Das Recycling von Kunststoffen ist eine sehr komplexe Herausforderung, die sich nicht nur auf ein geeignetes Sammelsystem und eine Energierückgewinnung (in Form von Verbrennung) oder eine stoffliche Wiederaufbereitung beschränkt.
Als „circularity gap“ wird die Differenz zwischen der produzierten und genutzten Menge an Erzeugnissen und wie viel davon schliesslich wiedergewonnen wird, bezeichnet. (Bilder: PICC)

Das Recycling von Kunststoffen ist eine sehr komplexe Herausforderung, die sich nicht nur auf ein geeignetes Sammelsystem und eine Energierückgewinnung (in Form von Verbrennung) oder eine stoffliche Wiederaufbereitung beschränkt.

Autor: Rudy Koopmans, Leiter des PICC, HEIA-FR, Fribourg/Freiburg

Ein Video (1) von Swissinfo.ch aus 2019 mit dem Namen „Warum ist es so schwer, Kunststoffe zu recyceln?“ schlussfolgert: „Wir haben das Jahr 2019, trotzdem scheint das Abfallmanagement für Kunststoffe in der Schweiz nach wie vor ein Rätsel zu sein.“ Nun sind wir am Ende des Jahres 2022, und das Rätsel bleibt nicht nur für die Schweiz weiterhin ungelöst, sondern auch für den Rest der Welt. Nichtsdestotrotz können echte Rätsel gelöst werden, indem man die Regeln des Rätsels versteht und es auf seine einzelnen Elemente herunterbricht.

Eine Regel des Rätsels um das Recyceln von Kunststoffen ist der sozioökonomische Treiber: Wer profitiert davon, wie viel kostet Recycling und wer bezahlt? Eine andere Regel ist die Energie-Stoff-Bilanz, d.h. wie viele und welche Energieträger werden benötigt, um Kunststoffe herzustellen, die zum gewünschten Funktionieren der Gesellschaft beitragen und recycelt werden können? Eine dritte Regel wird oft als „Die Tragik der Allmende“ (2) bezeichnet: Können Einzelpersonen, die in ihrem eigenen Interesse handeln, gemeinsame Ressourcen erschöpfen? Die anspruchsvollste Regel ist jedoch, dass die Naturgesetze das ungezügelte Wachstum einschränken oder einfach umschrieben: Es gibt nichts umsonst! Es sind Anstrengungen erforderlich, um Gesellschaften, Organisationen und Ökosysteme zu erhalten.
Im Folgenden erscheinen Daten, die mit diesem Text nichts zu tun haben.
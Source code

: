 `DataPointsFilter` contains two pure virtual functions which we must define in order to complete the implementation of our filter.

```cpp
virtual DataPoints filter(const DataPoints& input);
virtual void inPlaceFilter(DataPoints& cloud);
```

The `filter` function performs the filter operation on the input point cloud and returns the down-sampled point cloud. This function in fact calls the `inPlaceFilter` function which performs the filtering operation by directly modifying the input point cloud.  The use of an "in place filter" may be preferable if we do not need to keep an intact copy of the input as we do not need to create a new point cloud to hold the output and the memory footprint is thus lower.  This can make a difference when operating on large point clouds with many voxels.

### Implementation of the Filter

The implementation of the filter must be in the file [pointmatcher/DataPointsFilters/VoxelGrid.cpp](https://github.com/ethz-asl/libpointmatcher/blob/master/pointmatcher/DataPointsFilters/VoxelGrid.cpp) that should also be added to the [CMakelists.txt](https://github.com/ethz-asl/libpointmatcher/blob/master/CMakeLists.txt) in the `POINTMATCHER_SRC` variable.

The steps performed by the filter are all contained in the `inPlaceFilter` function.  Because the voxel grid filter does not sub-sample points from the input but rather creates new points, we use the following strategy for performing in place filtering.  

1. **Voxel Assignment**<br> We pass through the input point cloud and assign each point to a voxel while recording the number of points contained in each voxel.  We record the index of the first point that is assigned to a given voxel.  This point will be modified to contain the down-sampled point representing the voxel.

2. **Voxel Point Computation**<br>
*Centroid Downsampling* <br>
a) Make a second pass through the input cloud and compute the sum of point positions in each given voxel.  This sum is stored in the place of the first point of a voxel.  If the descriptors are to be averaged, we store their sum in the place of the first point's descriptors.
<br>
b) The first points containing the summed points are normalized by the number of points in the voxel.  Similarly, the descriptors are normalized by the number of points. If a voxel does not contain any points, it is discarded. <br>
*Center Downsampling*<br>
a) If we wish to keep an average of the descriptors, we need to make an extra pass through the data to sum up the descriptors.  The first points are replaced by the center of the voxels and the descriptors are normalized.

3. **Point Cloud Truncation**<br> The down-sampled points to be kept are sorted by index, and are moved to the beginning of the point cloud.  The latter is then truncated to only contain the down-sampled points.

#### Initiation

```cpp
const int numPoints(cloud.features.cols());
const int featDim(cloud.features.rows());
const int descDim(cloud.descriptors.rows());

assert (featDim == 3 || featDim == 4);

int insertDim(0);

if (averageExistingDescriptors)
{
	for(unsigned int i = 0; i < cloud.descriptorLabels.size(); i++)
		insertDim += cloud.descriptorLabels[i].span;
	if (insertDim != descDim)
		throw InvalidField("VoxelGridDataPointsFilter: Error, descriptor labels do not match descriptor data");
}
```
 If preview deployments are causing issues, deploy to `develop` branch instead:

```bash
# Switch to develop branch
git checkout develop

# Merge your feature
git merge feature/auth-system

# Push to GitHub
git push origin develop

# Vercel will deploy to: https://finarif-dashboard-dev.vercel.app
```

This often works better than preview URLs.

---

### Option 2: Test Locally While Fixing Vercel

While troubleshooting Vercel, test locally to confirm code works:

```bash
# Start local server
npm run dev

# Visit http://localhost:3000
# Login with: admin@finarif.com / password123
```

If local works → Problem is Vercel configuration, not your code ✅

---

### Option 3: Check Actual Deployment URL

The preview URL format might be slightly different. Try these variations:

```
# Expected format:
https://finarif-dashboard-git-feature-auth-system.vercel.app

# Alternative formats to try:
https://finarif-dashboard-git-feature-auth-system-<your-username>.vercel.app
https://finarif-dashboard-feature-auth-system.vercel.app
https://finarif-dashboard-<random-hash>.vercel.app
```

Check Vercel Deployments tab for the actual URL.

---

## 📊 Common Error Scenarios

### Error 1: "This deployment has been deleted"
Standardisierte Sammelverfahren oder Sortierprozesse fehlen

Die Bestandteile des Rätsels um das Recycling von Kunststoffen beginnen mit der Auswahl des Ausgangsmaterials für die Kunststoffsynthese. Fossile oder nicht fossile Rohstoffe bestimmen, welche Art und wie Kunststoffe hergestellt werden. Die Wahl bestimmt, wie einfach oder schwierig es ist, die Kunststoffe als Material oder in Form der Ausgangschemikalien wiederzugewinnen. Zunächst werden die hergestellten Kunststoffe in eine Vielzahl von Erzeugnissen umgewandelt, die jeweils durch eine Marktnachfrage motiviert sind. Tatsächlich erfüllen die zahlreichen Erzeugnisse zunehmend sehr spezifische funktionale Bedürfnisse oder Wünsche, die viele echte oder vermeintliche Vorteile wie Lebensmittelsicherheit, Komfort, Individualisierung, geringes Gewicht, niedrige Kosten, Langlebigkeit und vieles mehr bringen. Leider wird bei der Konzeption wenig oder gar nicht darüber nachgedacht, was nach dem tatsächlichen oder scheinbaren Ende der Nutzung passiert. Der entscheidendste Teil des Recycling-Rätsels ist jedoch die Frage, was mit den nicht mehr genutzten Kunststoffobjekten geschehen soll. Dies wird auch als „circularity gap“ (3) bezeichnet und bezieht sich auf die Differenz zwischen der produzierten und genutzten Menge an Erzeugnissen und wie viel davon schliesslich wiedergewonnen (4) wird für die eventuelle Umwandlung in Werkstoffe oder chemisches Ausgangsmaterial. Dies ist der Teil des Sammelns und Sortierens, der die individuelle Bereitschaft erfordert, eine akzeptable, effektive Sammelinfrastruktur und ein effizientes Sortier- und Logistiksystem zu nutzen, das dem Kunststoffaufbereitungsprozess zugeführt wird. Bis heute gibt es in ganz Europa und seinen Regionen keine standardisierten Sammelverfahren oder Sortierprozesse. Die einzigen Gemeinsamkeiten bestehen in der unterschiedlichen indirekten oder direkten Besteuerung von Einzelpersonen oder Haushalten. Der letzte Teil des Rätsels betrifft die Aufbereitung der gesammelten und sortierten Kunststoffe.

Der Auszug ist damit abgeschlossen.